Value of FSIM loss to be minimized in [0, 1] range.

Spectral Residual based Similarity Measure (SR-SIM)

class piq.SRSIMLoss(reduction: str = 'mean', data_range: Union[int, float] = 1.0, chromatic: bool = False, scale: float = 0.25, kernel_size: int = 3, sigma: float = 3.8, gaussian_size: int = 10)

Creates a criterion that measures the SR-SIM or SR-SIMc for input \(x\) and target \(y\).

In order to be considered as a loss, value 1 - clip(SR-SIM, min=0, max=1) is returned.
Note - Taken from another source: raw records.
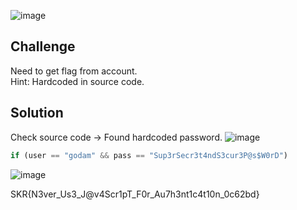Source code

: ![image](https://github.com/user-attachments/assets/205714b1-fd87-4b7a-83a8-98b990dd8891)

## Challenge
Need to get flag from account.  
Hint: Hardcoded in source code.

## Solution
Check source code → Found hardcoded password.
![image](https://github.com/user-attachments/assets/b2b61460-18a7-4f82-91a5-9c1b3e81709d)

```js
if (user == "godam" && pass == "Sup3rSecr3t4ndS3cur3P@s$W0rD")
```
![image](https://github.com/user-attachments/assets/d81bbdec-17be-45b4-b2b5-0aaa17927723)

SKR{N3ver_Us3_J@v4Scr1pT_F0r_Au7h3nt1c4t10n_0c62bd}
If you need SR-SIM value, use function srsim instead.

Parameters:
  • reduction – Specifies the reduction to apply to the output: 'none' | 'mean' | 'sum'. 'none': no reduction will be applied, 'mean': the sum of the output will be divided by the number of elements in the output, 'sum': the output will be summed. Default: 'mean'

  • data_range – The difference between the maximum and minimum of the pixel value, i.e., if for image x it holds min(x) = 0 and max(x) = 1, then data_range = 1. The pixel value interval of both input and output should remain the same.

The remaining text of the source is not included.